Of course once we left California and began our adventure in Montana, all of my aspirations were quickly smothered by sheer exhaustion. Thankfully I'm finally catching up on sleep and things are starting to gel out here on the ranch. New beginnings are usually difficult but the rewards can be great. Re-opening a seasonal kitchen usual involves a fair amount of cleaning (in our kitchen this was more organizing than actual scrubbing) and cursing (I have a tendency to bang into things in an unfamiliar kitchen) and a lot of energy and imagination to get things up and running. It's inspiring to look out over an empty dining room and imagine the people who will joining us there. It's equally inspiring to see the empty shelves in the walk-in and map out what to fill them up with.

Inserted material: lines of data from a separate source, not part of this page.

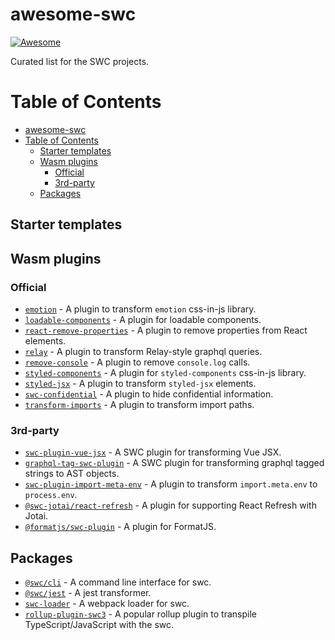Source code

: # awesome-swc

[![Awesome](https://cdn.rawgit.com/sindresorhus/awesome/d7305f38d29fed78fa85652e3a63e154dd8e8829/media/badge.svg)](https://github.com/sindresorhus/awesome)

Curated list for the SWC projects.

# Table of Contents

- [awesome-swc](#awesome-swc)
- [Table of Contents](#table-of-contents)
  - [Starter templates](#starter-templates)
  - [Wasm plugins](#wasm-plugins)
    - [Official](#official)
    - [3rd-party](#3rd-party)
  - [Packages](#packages)


## Starter templates
 

## Wasm plugins

### Official

 - [`emotion`](https://github.com/swc-project/plugins/blob/main/packages/emotion) - A plugin to transform `emotion` css-in-js library.
 - [`loadable-components`](https://github.com/swc-project/plugins/tree/main/packages/loadable-components) - A plugin for loadable components.
 - [`react-remove-properties`](https://github.com/swc-project/plugins/tree/main/packages/react-remove-properties) - A plugin to remove properties from React elements.
 - [`relay`](https://github.com/swc-project/plugins/tree/main/packages/relay) - A plugin to transform Relay-style graphql queries.
 - [`remove-console`](https://github.com/swc-project/plugins/tree/main/packages/remove-console)  - A plugin to remove `console.log` calls.
 - [`styled-components`](https://github.com/swc-project/plugins/tree/main/packages/styled-components) - A plugin for `styled-components` css-in-js library.
 - [`styled-jsx`](https://github.com/swc-project/plugins/tree/main/packages/styled-jsx) - A plugin to transform `styled-jsx` elements.
 - [`swc-confidential`](https://github.com/swc-project/plugins/tree/main/packages/swc-confidential) - A plugin to hide confidential information.
 - [`transform-imports`](https://github.com/swc-project/plugins/tree/main/packages/transform-imports) - A plugin to transform import paths.

### 3rd-party

- [`swc-plugin-vue-jsx`](https://github.com/g-plane/swc-plugin-vue-jsx) - A SWC plugin for transforming Vue JSX.
- [`graphql-tag-swc-plugin`](https://github.com/rishabh3112/graphql-tag-swc-plugin) - A SWC plugin for transforming graphql tagged strings to AST objects.
- [`swc-plugin-import-meta-env`](https://github.com/Codex-/swc-plugin-import-meta-env) - A plugin to transform `import.meta.env` to `process.env`.
- [`@swc-jotai/react-refresh`](https://github.com/pmndrs/swc-jotai) - A plugin for supporting React Refresh with Jotai.
- [`@formatjs/swc-plugin`](https://github.com/formatjs/formatjs/tree/main/packages/swc-plugin) - A plugin for FormatJS.

## Packages

 - [`@swc/cli`](https://github.com/swc-project/pkgs/tree/main/packages/cli) - A command line interface for swc.
 - [`@swc/jest`](https://github.com/swc-project/pkgs/tree/main/packages/jest) - A jest transformer.
 - [`swc-loader`](https://github.com/swc-project/pkgs/tree/main/packages/swc-loader) - A webpack loader for swc.
 - [`rollup-plugin-swc3`](https://www.npmjs.com/package/rollup-plugin-swc3) - A popular rollup plugin to transpile TypeScript/JavaScript with the swc.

We're basically starting with a blank slate for our new pantry. As I write this, there is some bacon broth working on the stove. We've found some rather large bottles of a good raspberry vinegar and a basic balsamic vinegar and are reducing them down to syrups. We'll keep some of the reductions separate and combine some for a blended raspberry-balsamic agrodolce type liquid. We've got Meyer lemons, morels, ramps and elf mushrooms to pickle and preserve over the next day or two. We're still debating over what to do with them because while the same old, same old is good, we want to make something better this time. We're definitely open to any suggestions you want to throw out in the comments. We've also got two new cooks working with us for the season and we're eager to see what they come up with as well. We've got quite a few toys in the kitchen to play with. There's an enormous smoker, a serious dehydrater, juicers, a paco jet, a couple of circulators and a beautiful range. We're only limited by our imaginations. We're focusing in on healthier foods and maximizing flavor without heaviness on the palate. The following bacon broth is a good example of how we can use fat in the process for flavor and still basically eliminate it in the end product. As always, feel free to add or subtract whatever flavor elements you wish, the only real must haves are the bacon, the water and the gelatin.
Bacon Broth
2# bacon, sliced into matchsticks
2 large onions, sliced lengthwise
1/2 cup-3/4 cup pickled jalapenos with their brine (to taste)
1 cup of soy sauce
2 gallons of water
gelatin sheets
Render the bacon in a large pot and then slowly let it caramelize in it's own fat. Once it starts to brown, add the onions and cook them together until they are both a rich golden brown. Then add the pickled jalapenos, soy sauce and water. We leave the residual fat in the broth to help infuse flavor. Simmer the broth for 45 minutes-1 hour. Then strain it, skim the fat, weigh the resulting liquid, calculate 0.5% and add that much sheet gelatin (bloomed first in cold water) to the hot liquid and dissolve it in the broth. Cool the broth in a hotel pan and then freeze it overnight. The next morning pop it out of the pan and put it in a cheesecloth lined perforated hotel pan over a deeper hotel pan. Place it in the refrigerator and let it melt over the next two days. Discard the cheesecloth and it's contents. The liquid in the bottom pan will be a clear bacon broth.